Please reproduce exactly the lines from the start of the records through the one containing "und/ oder Domain", and nothing more.
┌──
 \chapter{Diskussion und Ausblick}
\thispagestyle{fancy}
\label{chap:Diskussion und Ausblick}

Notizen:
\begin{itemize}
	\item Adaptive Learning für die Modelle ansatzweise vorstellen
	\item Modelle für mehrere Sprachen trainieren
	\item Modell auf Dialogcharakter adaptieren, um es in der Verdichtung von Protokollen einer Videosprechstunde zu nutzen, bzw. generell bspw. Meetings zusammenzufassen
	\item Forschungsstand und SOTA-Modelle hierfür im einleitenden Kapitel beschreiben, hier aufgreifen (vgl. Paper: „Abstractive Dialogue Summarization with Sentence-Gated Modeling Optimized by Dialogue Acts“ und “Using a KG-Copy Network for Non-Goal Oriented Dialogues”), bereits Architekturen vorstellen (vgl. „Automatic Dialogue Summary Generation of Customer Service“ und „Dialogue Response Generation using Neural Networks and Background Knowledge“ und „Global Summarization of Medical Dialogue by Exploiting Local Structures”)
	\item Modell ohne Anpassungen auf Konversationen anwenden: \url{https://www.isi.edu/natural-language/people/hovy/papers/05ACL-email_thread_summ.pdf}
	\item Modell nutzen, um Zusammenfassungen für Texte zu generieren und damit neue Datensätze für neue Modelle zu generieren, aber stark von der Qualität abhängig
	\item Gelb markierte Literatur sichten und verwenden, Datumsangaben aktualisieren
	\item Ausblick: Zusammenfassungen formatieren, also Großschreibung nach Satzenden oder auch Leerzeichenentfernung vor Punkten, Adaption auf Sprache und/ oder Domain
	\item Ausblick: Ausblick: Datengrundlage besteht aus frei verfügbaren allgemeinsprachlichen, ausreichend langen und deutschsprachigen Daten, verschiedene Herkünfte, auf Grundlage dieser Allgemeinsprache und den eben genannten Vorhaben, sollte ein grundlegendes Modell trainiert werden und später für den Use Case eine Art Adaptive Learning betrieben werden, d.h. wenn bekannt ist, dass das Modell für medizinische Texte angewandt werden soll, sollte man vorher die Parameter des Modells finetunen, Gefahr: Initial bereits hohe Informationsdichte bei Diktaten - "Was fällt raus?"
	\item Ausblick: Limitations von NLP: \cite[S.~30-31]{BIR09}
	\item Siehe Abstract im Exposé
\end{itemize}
└──
◆ Solution for this problem ◆
 \chapter{Diskussion und Ausblick}
\thispagestyle{fancy}
\label{chap:Diskussion und Ausblick}

Notizen:
\begin{itemize}
	\item Adaptive Learning für die Modelle ansatzweise vorstellen
	\item Modelle für mehrere Sprachen trainieren
	\item Modell auf Dialogcharakter adaptieren, um es in der Verdichtung von Protokollen einer Videosprechstunde zu nutzen, bzw. generell bspw. Meetings zusammenzufassen
	\item Forschungsstand und SOTA-Modelle hierfür im einleitenden Kapitel beschreiben, hier aufgreifen (vgl. Paper: „Abstractive Dialogue Summarization with Sentence-Gated Modeling Optimized by Dialogue Acts“ und “Using a KG-Copy Network for Non-Goal Oriented Dialogues”), bereits Architekturen vorstellen (vgl. „Automatic Dialogue Summary Generation of Customer Service“ und „Dialogue Response Generation using Neural Networks and Background Knowledge“ und „Global Summarization of Medical Dialogue by Exploiting Local Structures”)
	\item Modell ohne Anpassungen auf Konversationen anwenden: \url{https://www.isi.edu/natural-language/people/hovy/papers/05ACL-email_thread_summ.pdf}
	\item Modell nutzen, um Zusammenfassungen für Texte zu generieren und damit neue Datensätze für neue Modelle zu generieren, aber stark von der Qualität abhängig
	\item Gelb markierte Literatur sichten und verwenden, Datumsangaben aktualisieren
	\item Ausblick: Zusammenfassungen formatieren, also Großschreibung nach Satzenden oder auch Leerzeichenentfernung vor Punkten, Adaption auf Sprache und/ oder Domain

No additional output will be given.